WHAT YOU HAVE TO DO:
Keep the pictures out while you transcribe the listing below exactly.

RECORDS:
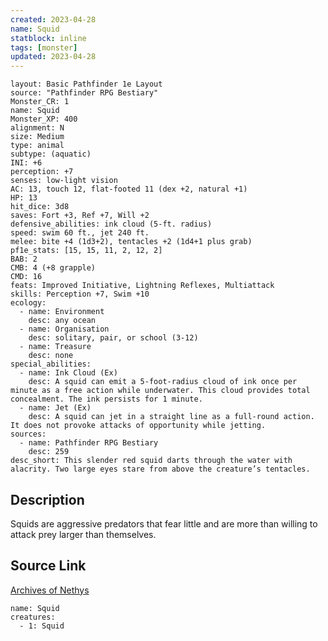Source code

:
 ```yaml
---
created: 2023-04-28
name: Squid
statblock: inline
tags: [monster]
updated: 2023-04-28
---
```

```statblock
layout: Basic Pathfinder 1e Layout
source: "Pathfinder RPG Bestiary"
Monster_CR: 1
name: Squid
Monster_XP: 400
alignment: N
size: Medium
type: animal
subtype: (aquatic)
INI: +6
perception: +7
senses: low-light vision
AC: 13, touch 12, flat-footed 11 (dex +2, natural +1)
HP: 13
hit_dice: 3d8
saves: Fort +3, Ref +7, Will +2
defensive_abilities: ink cloud (5-ft. radius)
speed: swim 60 ft., jet 240 ft.
melee: bite +4 (1d3+2), tentacles +2 (1d4+1 plus grab)
pf1e_stats: [15, 15, 11, 2, 12, 2]
BAB: 2
CMB: 4 (+8 grapple)
CMD: 16
feats: Improved Initiative, Lightning Reflexes, Multiattack
skills: Perception +7, Swim +10
ecology:
  - name: Environment
    desc: any ocean
  - name: Organisation
    desc: solitary, pair, or school (3-12)
  - name: Treasure
    desc: none
special_abilities:
  - name: Ink Cloud (Ex)
    desc: A squid can emit a 5-foot-radius cloud of ink once per minute as a free action while underwater. This cloud provides total concealment. The ink persists for 1 minute.
  - name: Jet (Ex)
    desc: A squid can jet in a straight line as a full-round action. It does not provoke attacks of opportunity while jetting.
sources:
  - name: Pathfinder RPG Bestiary
    desc: 259
desc_short: This slender red squid darts through the water with alacrity. Two large eyes stare from above the creature’s tentacles.
```
## Description
Squids are aggressive predators that fear little and are more than willing to attack prey larger than themselves.
## Source Link
[Archives of Nethys](https://aonprd.com/MonsterDisplay.aspx?ItemName=Squid)
```encounter-table
name: Squid
creatures:
  - 1: Squid
```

SOLUTION TO THE PROBLEM:
Source code

:
 ```yaml
---
created: 2023-04-28
name: Squid
statblock: inline
tags: [monster]
updated: 2023-04-28
---
```

```statblock
layout: Basic Pathfinder 1e Layout
source: "Pathfinder RPG Bestiary"
Monster_CR: 1
name: Squid
Monster_XP: 400
alignment: N
size: Medium
type: animal
subtype: (aquatic)
INI: +6
perception: +7
senses: low-light vision
AC: 13, touch 12, flat-footed 11 (dex +2, natural +1)
HP: 13
hit_dice: 3d8
saves: Fort +3, Ref +7, Will +2
defensive_abilities: ink cloud (5-ft. radius)
speed: swim 60 ft., jet 240 ft.
melee: bite +4 (1d3+2), tentacles +2 (1d4+1 plus grab)
pf1e_stats: [15, 15, 11, 2, 12, 2]
BAB: 2
CMB: 4 (+8 grapple)
CMD: 16
feats: Improved Initiative, Lightning Reflexes, Multiattack
skills: Perception +7, Swim +10
ecology:
  - name: Environment
    desc: any ocean
  - name: Organisation
    desc: solitary, pair, or school (3-12)
  - name: Treasure
    desc: none
special_abilities:
  - name: Ink Cloud (Ex)
    desc: A squid can emit a 5-foot-radius cloud of ink once per minute as a free action while underwater. This cloud provides total concealment. The ink persists for 1 minute.
  - name: Jet (Ex)
    desc: A squid can jet in a straight line as a full-round action. It does not provoke attacks of opportunity while jetting.
sources:
  - name: Pathfinder RPG Bestiary
    desc: 259
desc_short: This slender red squid darts through the water with alacrity. Two large eyes stare from above the creature’s tentacles.
```
## Description
Squids are aggressive predators that fear little and are more than willing to attack prey larger than themselves.
## Source Link
[Archives of Nethys](https://aonprd.com/MonsterDisplay.aspx?ItemName=Squid)
```encounter-table
name: Squid
creatures:
  - 1: Squid
```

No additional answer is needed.